Do the numbers add up in Ontario public schools?

Commentary, Education, Kathleen Canjar, Rodney Clifton

Mark Milke, in Tax Me I’m Canadian! Your Money and How Politicians Spend It, has a good point. Canadians are paying too much and getting way too little in return.

But Ontario government’s continuous expansion of its commitment to education and education spending proves this point. Aimed at reducing class size and increasing student achievement, these initiatives have come with a hefty price tag and with little to show for it. 

In June, Sun News reported a decrease in the number of students who met the provincial standard in grade three and six math tests. Results for grade three were down 3 per cent from the 70 per cent who achieved provincial standard, and grade six students were down 6 per cent from the 63 per cent who achieved standards in 2008-2009.

Yet, Ontario’s education spending continues to increase. The table shows that between 2001 and 2012  public school students have decreased by 5.6 per cent  while the numbers of educators increased by 2.3 per cent, meaning that the student educator ratio has fallen from 19.2 to 17.8.

But, Ontario public education expenditures increased by a staggering 57.6 per cent in the last ten years. Expenditures per student increased even more, by 66.8 per cent.

Spending has also amounted to large increases in salaries for teachers and administrators, increasing 18% from 2007 to 2011.

William Baumol, professor emeritus of economics at Princeton University and the author of The Cost Disease, coined this term to explain a trend in social services, such as education, where they always increase faster than inflation.

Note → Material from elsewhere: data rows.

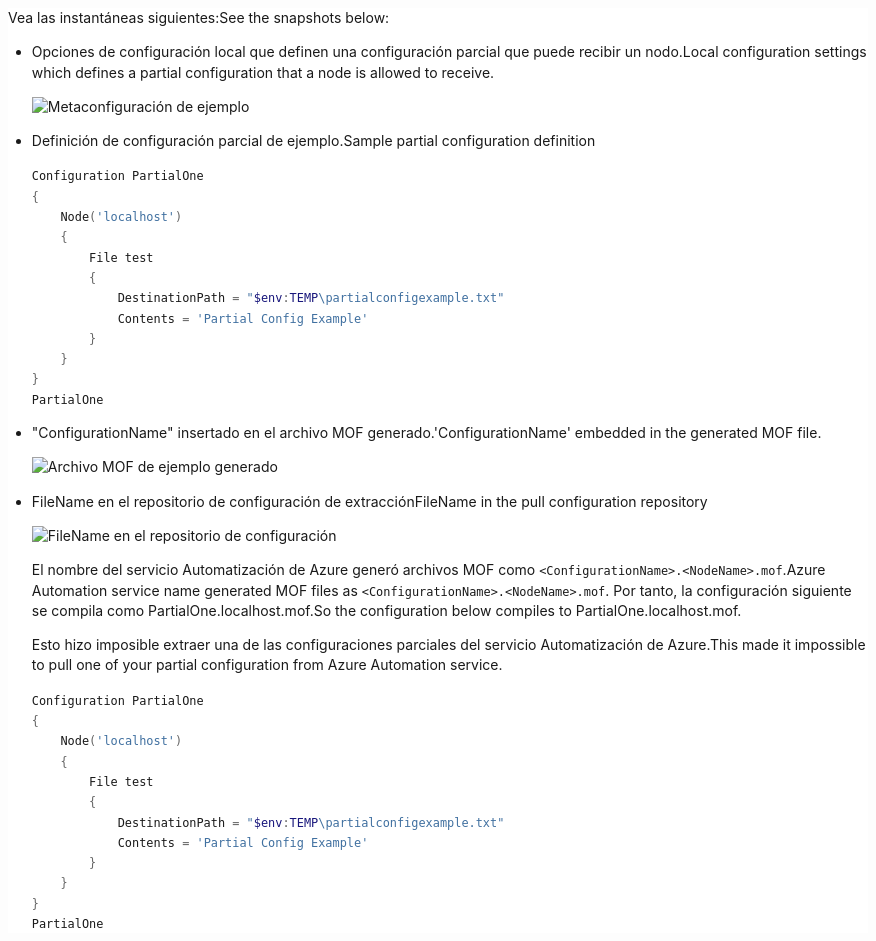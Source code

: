 <span data-ttu-id="a72d0-134">Vea las instantáneas siguientes:</span><span class="sxs-lookup"><span data-stu-id="a72d0-134">See the snapshots below:</span></span>

- <span data-ttu-id="a72d0-135">Opciones de configuración local que definen una configuración parcial que puede recibir un nodo.</span><span class="sxs-lookup"><span data-stu-id="a72d0-135">Local configuration settings which defines a partial configuration that a node is allowed to receive.</span></span>

  ![Metaconfiguración de ejemplo](../images/DSC-improvements/MetaConfigPartialOne.png)

- <span data-ttu-id="a72d0-137">Definición de configuración parcial de ejemplo.</span><span class="sxs-lookup"><span data-stu-id="a72d0-137">Sample partial configuration definition</span></span>

  ```powershell
  Configuration PartialOne
  {
      Node('localhost')
      {
          File test
          {
              DestinationPath = "$env:TEMP\partialconfigexample.txt"
              Contents = 'Partial Config Example'
          }
      }
  }
  PartialOne
  ```

- <span data-ttu-id="a72d0-138">"ConfigurationName" insertado en el archivo MOF generado.</span><span class="sxs-lookup"><span data-stu-id="a72d0-138">'ConfigurationName' embedded in the generated MOF file.</span></span>

  ![Archivo MOF de ejemplo generado](../images/DSC-improvements/PartialGeneratedMof.png)

- <span data-ttu-id="a72d0-140">FileName en el repositorio de configuración de extracción</span><span class="sxs-lookup"><span data-stu-id="a72d0-140">FileName in the pull configuration repository</span></span>

  ![FileName en el repositorio de configuración](../images/DSC-improvements/PartialInConfigRepository.png)

  <span data-ttu-id="a72d0-142">El nombre del servicio Automatización de Azure generó archivos MOF como `<ConfigurationName>.<NodeName>.mof`.</span><span class="sxs-lookup"><span data-stu-id="a72d0-142">Azure Automation service name generated MOF files as `<ConfigurationName>.<NodeName>.mof`.</span></span> <span data-ttu-id="a72d0-143">Por tanto, la configuración siguiente se compila como PartialOne.localhost.mof.</span><span class="sxs-lookup"><span data-stu-id="a72d0-143">So the configuration below compiles to PartialOne.localhost.mof.</span></span>

  <span data-ttu-id="a72d0-144">Esto hizo imposible extraer una de las configuraciones parciales del servicio Automatización de Azure.</span><span class="sxs-lookup"><span data-stu-id="a72d0-144">This made it impossible to pull one of your partial configuration from Azure Automation service.</span></span>

  ```powershell
  Configuration PartialOne
  {
      Node('localhost')
      {
          File test
          {
              DestinationPath = "$env:TEMP\partialconfigexample.txt"
              Contents = 'Partial Config Example'
          }
      }
  }
  PartialOne
  ```
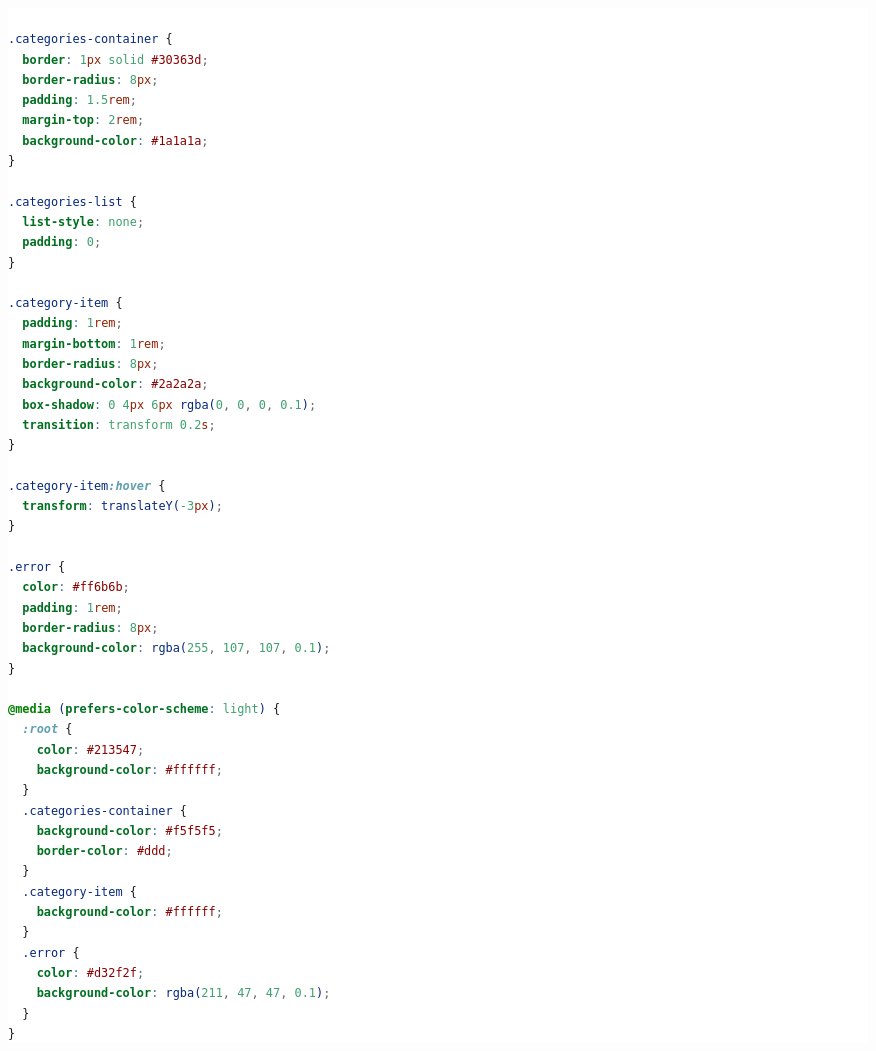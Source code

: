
 ```css

.categories-container {
  border: 1px solid #30363d;
  border-radius: 8px;
  padding: 1.5rem;
  margin-top: 2rem;
  background-color: #1a1a1a;
}

.categories-list {
  list-style: none;
  padding: 0;
}

.category-item {
  padding: 1rem;
  margin-bottom: 1rem;
  border-radius: 8px;
  background-color: #2a2a2a;
  box-shadow: 0 4px 6px rgba(0, 0, 0, 0.1);
  transition: transform 0.2s;
}

.category-item:hover {
  transform: translateY(-3px);
}

.error {
  color: #ff6b6b;
  padding: 1rem;
  border-radius: 8px;
  background-color: rgba(255, 107, 107, 0.1);
}

@media (prefers-color-scheme: light) {
  :root {
    color: #213547;
    background-color: #ffffff;
  }
  .categories-container {
    background-color: #f5f5f5;
    border-color: #ddd;
  }
  .category-item {
    background-color: #ffffff;
  }
  .error {
    color: #d32f2f;
    background-color: rgba(211, 47, 47, 0.1);
  }
}
```
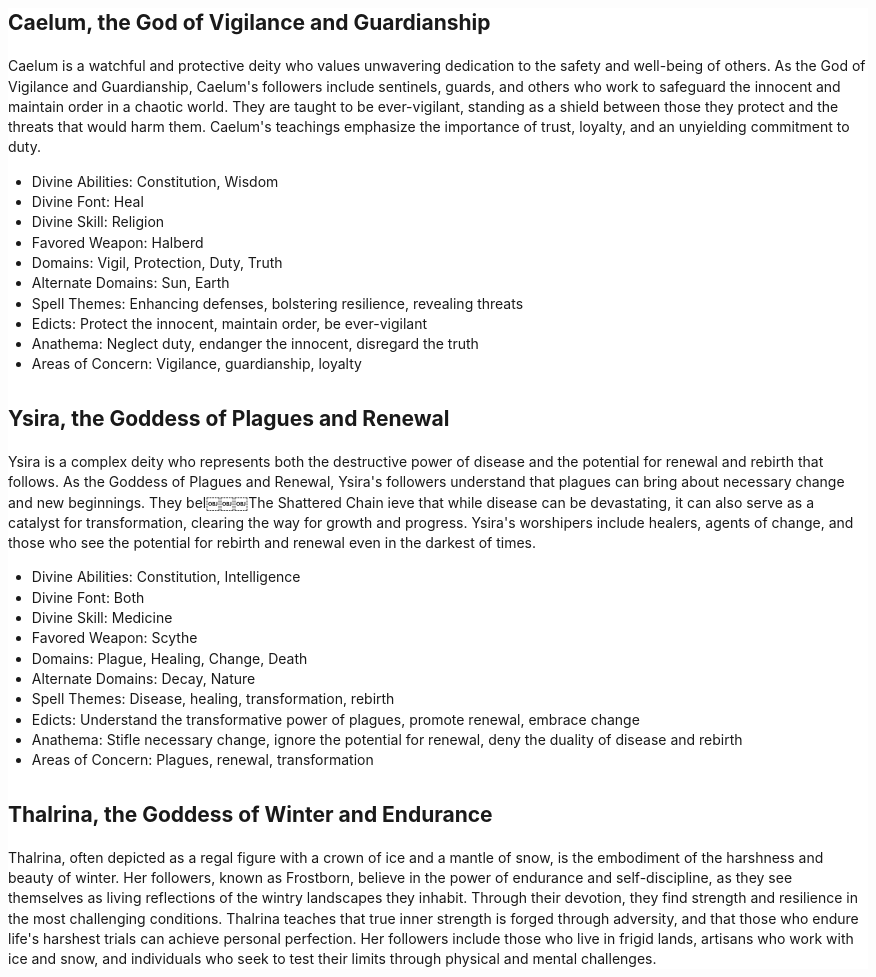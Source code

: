 ## Caelum, the God of Vigilance and Guardianship
Caelum is a watchful and protective deity who values unwavering dedication to the safety and well-being of others. As the God of Vigilance and Guardianship, Caelum's followers include sentinels, guards, and others who work to safeguard the innocent and maintain order in a chaotic world. They are taught to be ever-vigilant, standing as a shield between those they protect and the threats that would harm them. Caelum's teachings emphasize the importance of trust, loyalty, and an unyielding commitment to duty.

-   Divine Abilities: Constitution, Wisdom
-   Divine Font: Heal
-   Divine Skill: Religion
-   Favored Weapon: Halberd
-   Domains: Vigil, Protection, Duty, Truth
-   Alternate Domains: Sun, Earth
-   Spell Themes: Enhancing defenses, bolstering resilience, revealing threats
-   Edicts: Protect the innocent, maintain order, be ever-vigilant
-   Anathema: Neglect duty, endanger the innocent, disregard the truth
-   Areas of Concern: Vigilance, guardianship, loyalty

## Ysira, the Goddess of Plagues and Renewal
Ysira is a complex deity who represents both the destructive power of disease and the potential for renewal and rebirth that follows. As the Goddess of Plagues and Renewal, Ysira's followers understand that plagues can bring about necessary change and new beginnings. They bel
​￼￼￼The Shattered Chain
ieve that while disease can be devastating, it can also serve as a catalyst for transformation, clearing the way for growth and progress. Ysira's worshipers include healers, agents of change, and those who see the potential for rebirth and renewal even in the darkest of times.

-   Divine Abilities: Constitution, Intelligence
-   Divine Font: Both
-   Divine Skill: Medicine
-   Favored Weapon: Scythe
-   Domains: Plague, Healing, Change, Death
-   Alternate Domains: Decay, Nature
-   Spell Themes: Disease, healing, transformation, rebirth
-   Edicts: Understand the transformative power of plagues, promote renewal, embrace change
-   Anathema: Stifle necessary change, ignore the potential for renewal, deny the duality of disease and rebirth
-   Areas of Concern: Plagues, renewal, transformation

## Thalrina, the Goddess of Winter and Endurance
Thalrina, often depicted as a regal figure with a crown of ice and a mantle of snow, is the embodiment of the harshness and beauty of winter. Her followers, known as Frostborn, believe in the power of endurance and self-discipline, as they see themselves as living reflections of the wintry landscapes they inhabit. Through their devotion, they find strength and resilience in the most challenging conditions. Thalrina teaches that true inner strength is forged through adversity, and that those who endure life's harshest trials can achieve personal perfection. Her followers include those who live in frigid lands, artisans who work with ice and snow, and individuals who seek to test their limits through physical and mental challenges.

Baumol’s explanation for this trend is that people providing and using the service cannot be easily reduced. They can be easily expanded though.

Between 2001 and 2012 the Consumer Price Index (CPI) increased by only 22.3 per cent. The actual cost of education each public school student in Ontario was $11,220.60 in 2011-12 while if the cost was only inflated by the CPI it would be only $8,222.26.

In other words, the savings would be almost $33 billion over the ten years if costs were kept to increases in CPI.

Rethinking the way education is funded (and administered) in Ontario is overdue.

For starters, Ontario needs to address the issue of constantly increasing costs, including teacher’s and administrators’ salaries.

Teachers should be paid sufficiently, but salaries and benefits have grown faster than CPI. Resources need to be focused in classroom to help students with remedial skills, especially in math and reading.

Consequently, Ontario must tie spending more directly to demand and achievement. To do this, vouchers should be issued so students could go to any public or independent school.

Schools with higher enrolments and better academic results would have larger budgets, while schools with lower enrolments and poorer results would have lower budgets.

By allocating money to students more effectively, the province can reduce the continual increase in the cost of education and make sure students see more resources in their classroom.

Premier Wynn and Education Minister Liz Sandals must keep the Cost Disease at the top of their agenda as they redesign public education in Ontario to give students and taxpayers the results they pay for.